Volonté d’être concret par la multiplication d’exemples, et l’association de saint aux « miracles » qu’ils sont censés accomplir : « s’ils aperçoivent un Polyphème, (…) ils ne mourront pas dans la journée… » (le choix de l’hypothétique n’est à ce titre anodin puisqu’il permet de ne pas utiliser de connecteur entre les deux proposition signifiant ainsi l’absence de lien logique entre les 2 actions même si elles sont associées.

De même, il utilise des énumérations et des renchérissements : « tant de parjures, tant de débauches, tant d’ivrogneries, tant de rixes, tant de meurtres, tant d’impostures, tant de perfidies, tant de trahisons »(énumération)/ « non seulement à soulager l’ennui des heures, mais aussi à procurer quelque profit, surtout pour les prêtres et les prédicateurs » ou « sont approuvées non seulement du vulgaire mais de ceux qui enseignent la religion » (renchérissement). II.

La dénonciation de la religion Si la critique de la crédulité humaine se fait de façon légère, la dénonciation de la religion qui est faite doit être considérée avec plus de sérieux, car les religieux manipulent le peuple, eux, étant plus instruits, ils encouragent l’absence de sens critique du peuple pour mieux le posséder et en tirer profit. 1.

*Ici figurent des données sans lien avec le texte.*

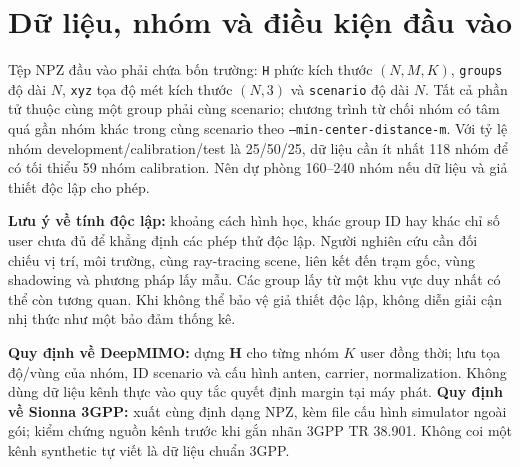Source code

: \documentclass[onecolumn,11pt]{IEEEtran}
\begin{document}
\section{Dữ liệu, nhóm và điều kiện đầu vào}
Tệp NPZ đầu vào phải chứa bốn trường: \texttt{H} phức kích thước $(N,M,K)$, \texttt{groups} độ dài $N$, \texttt{xyz} tọa độ mét kích thước $(N,3)$ và \texttt{scenario} độ dài $N$. Tất cả phần tử thuộc cùng một group phải cùng scenario; chương trình từ chối nhóm có tâm quá gần nhóm khác trong cùng scenario theo \texttt{--min-center-distance-m}. Với tỷ lệ nhóm development/calibration/test là 25/50/25, dữ liệu cần ít nhất 118 nhóm để có tối thiểu 59 nhóm calibration. Nên dự phòng 160--240 nhóm nếu dữ liệu và giả thiết độc lập cho phép.

\textbf{Lưu ý về tính độc lập:} khoảng cách hình học, khác group ID hay khác chỉ số user chưa đủ để khẳng định các phép thử độc lập. Người nghiên cứu cần đối chiếu vị trí, môi trường, cùng ray-tracing scene, liên kết đến trạm gốc, vùng shadowing và phương pháp lấy mẫu. Các group lấy từ một khu vực duy nhất có thể còn tương quan. Khi không thể bảo vệ giả thiết độc lập, không diễn giải cận nhị thức như một bảo đảm thống kê.

\textbf{Quy định về DeepMIMO:} dựng $\mathbf H$ cho từng nhóm $K$ user đồng thời; lưu tọa độ/vùng của nhóm, ID scenario và cấu hình anten, carrier, normalization. Không dùng dữ liệu kênh thực vào quy tắc quyết định margin tại máy phát. \textbf{Quy định về Sionna 3GPP:} xuất cùng định dạng NPZ, kèm file cấu hình simulator ngoài gói; kiểm chứng nguồn kênh trước khi gắn nhãn 3GPP TR 38.901. Không coi một kênh synthetic tự viết là dữ liệu chuẩn 3GPP.
\end{document}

L’hypocrisie : un repentir de façade La première critique mise en relief par le texte est le fait que la religion chrétienne favorise un repentir apparent, de façade, totalement disproportionné vis-à-vis des fautes qu’il est supposé racheter.

Disproportion entre les attentes et les efforts : « ceux qui s’appuient sur certaines petites formules ou prières magiques qu’un pieux imposteur a inventées pour son plaisir ou son profit, et s’en promettent tout : richesses, honneurs, plaisirs, abondance, santé toujours florissante, très longue vie, verte vieillesses, et pour finir une place auprès du Christ, mais le plus tard possible, quand les voluptés de cette vie les abandonneront, malgré leurs efforts opiniâtres pour les retenir, et céderont la place aux délices célestes ».

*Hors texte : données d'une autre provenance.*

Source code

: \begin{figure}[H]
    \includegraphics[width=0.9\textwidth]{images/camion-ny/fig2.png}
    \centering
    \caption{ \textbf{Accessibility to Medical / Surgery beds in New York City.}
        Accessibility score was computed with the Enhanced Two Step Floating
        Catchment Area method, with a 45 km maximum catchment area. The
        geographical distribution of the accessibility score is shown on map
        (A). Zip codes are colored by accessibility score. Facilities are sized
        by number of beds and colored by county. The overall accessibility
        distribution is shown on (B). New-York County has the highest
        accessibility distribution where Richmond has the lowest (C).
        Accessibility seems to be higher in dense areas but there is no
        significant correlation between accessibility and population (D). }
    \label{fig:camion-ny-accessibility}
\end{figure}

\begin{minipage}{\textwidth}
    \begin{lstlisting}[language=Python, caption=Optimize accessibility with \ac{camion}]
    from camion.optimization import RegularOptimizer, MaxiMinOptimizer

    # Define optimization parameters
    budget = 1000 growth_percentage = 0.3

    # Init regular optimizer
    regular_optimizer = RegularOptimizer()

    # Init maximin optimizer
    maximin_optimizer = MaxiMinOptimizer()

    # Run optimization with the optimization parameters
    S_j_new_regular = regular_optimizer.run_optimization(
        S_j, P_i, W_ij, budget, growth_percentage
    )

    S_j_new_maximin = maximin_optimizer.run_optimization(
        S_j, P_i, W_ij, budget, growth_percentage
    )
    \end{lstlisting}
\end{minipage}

Ton ironique, présence d’oppositions : longueur excessive de la 2ème partie de la phrase faisant état des attentes, par rapport aux efforts déjà minimisés par une caractérisation péjorative (« petites », « magiques » , ou l’oxymore ironique : « pieux imposteur »).

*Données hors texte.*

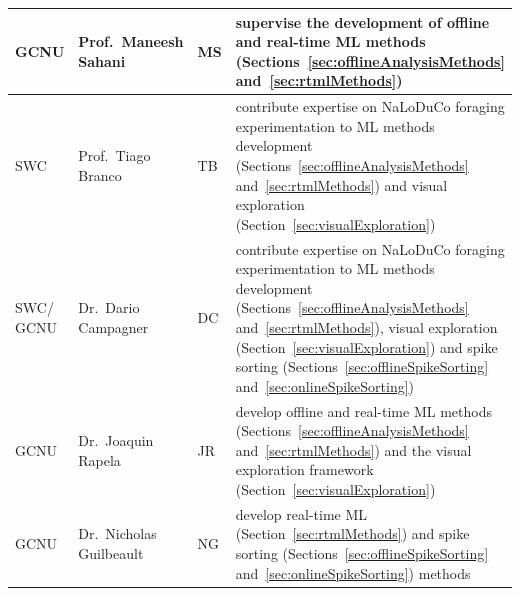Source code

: 
\begin{tabular}{|p{1.3cm}|p{4cm}|p{0.5cm}|p{10cm}|}
    \hline
    GCNU & Prof.~Maneesh Sahani & MS & supervise the development of offline and
    real-time ML methods (Sections~\ref{sec:offlineAnalysisMethods}
    and~\ref{sec:rtmlMethods})\\
    \hline
    SWC & Prof.~Tiago Branco & TB & contribute expertise on NaLoDuCo
    foraging experimentation to ML methods development
    (Sections~\ref{sec:offlineAnalysisMethods} and~\ref{sec:rtmlMethods})
    and visual exploration (Section~\ref{sec:visualExploration})\\
    \hline
    SWC/ GCNU & Dr.~Dario Campagner & DC & contribute expertise on NaLoDuCo
    foraging experimentation to ML methods development
    (Sections~\ref{sec:offlineAnalysisMethods} and~\ref{sec:rtmlMethods}),
    visual exploration (Section~\ref{sec:visualExploration}) and spike sorting
    (Sections~\ref{sec:offlineSpikeSorting} and~\ref{sec:onlineSpikeSorting})\\
    \hline
    GCNU & Dr.~Joaquin Rapela & JR & develop offline and real-time ML methods
    (Sections~\ref{sec:offlineAnalysisMethods} and~\ref{sec:rtmlMethods}) and
    the visual exploration framework (Section~\ref{sec:visualExploration})\\
    \hline
    GCNU & Dr.~Nicholas Guilbeault & NG & develop real-time ML
    (Section~\ref{sec:rtmlMethods}) and
    spike sorting (Sections~\ref{sec:offlineSpikeSorting}
    and~\ref{sec:onlineSpikeSorting}) methods \\
    \hline
\end{tabular}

Au contraire, les attentes sont amplifiées par le pronom indéfini « tout », l’énumération qui suit, l’utilisation de pluriels, la multiplication d’adjectifs mélioratifs et qui donne l’impression que le phrase qui devrait être terminée ne cesse d’être rallongée.

On trouve le même procédé à l’inverse quelques lignes plus loin, cette fois c’est l’énumération de méfaits qui s’oppose au faible investissement qui doit les effacer : « estime que tant de parjures, tant de débauches, tant d’ivrogneries, tant de rixes, tant de meurtres, tant d’impostures, tant de perfidies, tant de trahisons sont rachetés comme par un comme par un contrat, et si bien rachetés qu’il peut maintenant repartir à neuf pour un nouveau cycle de crimes ».

La disproportion entre les crimes et les actes de repentir permettant soit- disant le pardon est mise en avant par le choix des métaphores utilisées : « s’imagine, avec une petite pièce de monnaie prélevée sur ses rapines, avoir purifié d’un seul coup ce marais de Lerne qu’est sa vie » (métaphore : vie comparée à un marais malsain, celui où vivait l’hydre de Lerne mythologique tué par Hercule). 2.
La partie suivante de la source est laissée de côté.